UAW : Pourquoi observons-nous une telle différence de comportement au sein de la population (suivi ou non des consignes), alors que celle-ci reçoit les mêmes infos ?

« Tout d’abord, il faut bien reconnaître que les infos données, notamment en matière de consignes liées au confinement, n’ont pas toujours la clarté de l’eau de source. C’est sans doute dû à la situation inédite que nous vivons et à certaines inconnues qui persistent quant au virus lui-même.

Ensuite, les discours parfois contradictoires des « experts » de tout poil brouillent encore un peu plus la perception des infos.

Je voudrais aussi revenir sur le rôle essentiel des médias en la matière. On assiste à une véritable surenchère lors de laquelle on ne parle plus que du coronavirus. Bien sûr il faut informer sur cette grave maladie. Mais en tant qu’ancien journaliste, je suis sidéré du manque de profondeur du traitement des sujets liés à cette épidémie. Nous sommes gavés de sujets « people » (telle ou telle vedette nous donne ses astuces pour s’occuper chez elle) ou techniques (comment fabriquer son masque). Mais à côté, il y a très peu de sujets qui abordent les vrais problèmes, à savoir les changements nécessaires à apporter pour l’avenir de nos sociétés.

Là aussi, deux logiques s’affrontent : les infos officielles qui nous disent « restez chez vous » tout en vantant une reprise prochaine « comme avant » et les médias dits alternatifs qui prônent une vraie redistribution des cartes.

Je le répète : le véritable enjeu, c’est de sortir du capitalisme qui a fait bien davantage de victimes que le virus. A titre d’exemple, une récente étude estime que la pollution de l’air, à elle seule, fait près de 9 millions de morts par an dans le monde… »

UAW : Nous avons pu observer des chaines de solidarité se créer puis des tensions apparaître au sein des réseaux sociaux, sortirons-nous indemnes de cette pandémie ?

« Non, il ne sera pas possible de faire comme si rien ne s’était passé. Les citoyennes et citoyens ont développé de systèmes d’entraide qui, je l’espère, perdureront bien après le coronavirus.

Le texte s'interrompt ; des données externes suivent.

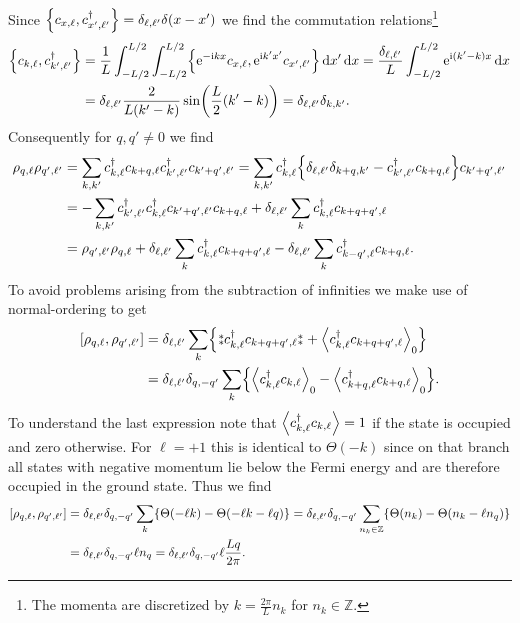 \documentclass[english, parskip=full]{scrartcl}
\begin{document}
Since $\klc*{c_{x,\ell}, c_{x',\ell'}^\dagger} = \delta_{\ell,\ell'} \delta(x-x')$ we find the commutation relations\footnote{The momenta are discretized by $k=\frac{2\pi}{L}n_k$ for $n_k\in\mathbb{Z}$.}
\begin{align}
\klc*{c_{k,\ell}, c_{k',\ell'}^\dagger} &= \frac{1}{L} \intx{-L/2}{L/2}{\intx{-L/2}{L/2}{\klc*{\powe{-\i kx} c_{x,\ell}, \powe{\i k'x'} c_{x',\ell'}}}{x'} }{x} = \frac{\delta_{\ell,\ell'}}{L} \intx{-L/2}{L/2}{\powe{\i (k'-k)x}}{x} \\
&= \delta_{\ell,\ell'} \frac{2}{L(k'-k)} \sin\kla*{\frac{L}{2}(k'-k)} = \delta_{\ell,\ell'} \delta_{k,k'}.
\end{align}
Consequently for $q,q'\neq 0$ we find
\begin{align}
\rho_{q,\ell} \rho_{q',\ell'} &= \sum_{k,k'}c_{k,\ell}^\dagger c_{k+q,\ell} c_{k',\ell'}^\dagger c_{k'+q',\ell'} = \sum_{k,k'}c_{k,\ell}^\dagger \klc*{\delta_{\ell,\ell'} \delta_{k+q,k'} - c_{k',\ell'}^\dagger c_{k+q,\ell} } c_{k'+q',\ell'}\\
&= -\sum_{k,k'} c_{k',\ell'}^\dagger c_{k,\ell}^\dagger c_{k'+q',\ell'} c_{k+q,\ell} + \delta_{\ell,\ell'} \sum_k c_{k,\ell}^\dagger c_{k+q+q',\ell}\\
&= \rho_{q',\ell'}\rho_{q,\ell} + \delta_{\ell,\ell'} \sum_k c_{k,\ell}^\dagger c_{k+q+q',\ell} - \delta_{\ell,\ell'} \sum_k c_{k-q',\ell}^\dagger c_{k+q,\ell}.
\end{align}
To avoid problems arising from the subtraction of infinities we make use of normal-ordering to get
\begin{align}
\klb*{\rho_{q,\ell},\rho_{q',\ell'}} &= \delta_{\ell,\ell'} \sum_k \klc*{ \varnormord{c_{k,\ell}^\dagger c_{k+q+q',\ell}} + \bra*{c_{k,\ell}^\dagger c_{k+q+q',\ell}}_0} \\
&= \delta_{\ell,\ell'} \delta_{q,-q'} \sum_k \klc*{\bra*{c_{k,\ell}^\dagger c_{k,\ell}}_0 - \bra*{c_{k+q,\ell}^\dagger c_{k+q,\ell}}_0 }.
\end{align}
To understand the last expression note that $\bra*{c_{k,\ell}^\dagger c_{k,\ell}} = 1$ if the state is occupied and zero otherwise.
For $\ell=+1$ this is identical to $\Theta(-k)$ since on that branch all states with negative momentum lie below the Fermi energy and are therefore occupied in the ground state.
Thus we find
\begin{align}
\klb*{\rho_{q,\ell},\rho_{q',\ell'}} &= \delta_{\ell,\ell'} \delta_{q,-q'} \sum_k \klc*{\Theta(-\ell k) - \Theta(-\ell k - \ell q)} = \delta_{\ell,\ell'} \delta_{q,-q'} \sum_{n_k\in\mathbb{Z}} \klc*{\Theta(n_k) - \Theta(n_k - \ell n_q)}\\
&= \delta_{\ell,\ell'} \delta_{q,-q'} \ell n_q = \delta_{\ell,\ell'} \delta_{q,-q'} \ell \frac{Lq}{2\pi}.
\end{align}
\end{document}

Cette crise aura été l’occasion pour bon nombre d’entre nous de se rendre compte que l’on peut influencer les choses au niveau individuel et surtout collectif.

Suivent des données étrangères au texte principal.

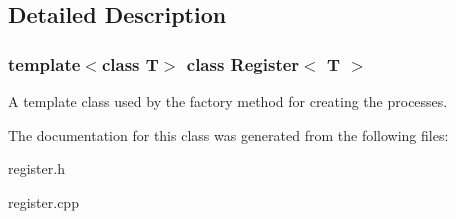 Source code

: \subsection{Detailed Description}
\subsubsection*{template$<$class T$>$\newline
class Register$<$ T $>$}

A template class used by the factory method for creating the processes. 

The documentation for this class was generated from the following files\+:\begin{DoxyCompactItemize}
\item 
register.\+h\item 
register.\+cpp\end{DoxyCompactItemize}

Lors de la crise financière de 2008-2009, des voix s’étaient déjà élevées pour changer de modèle. Malheureusement, il n’en a rien été.

Cette fois-ci les données sont différentes car tout le monde, d’une manière ou d’une autre, a été impacté.

C’est donc le moment ou jamais de construire un modèle de vie plus juste et équitable. Il en va de la survie de l’Humanité ».

 

L’UAW tient à remercier Monsieur d’Altoé pour sa disponibilité en ses temps confinés.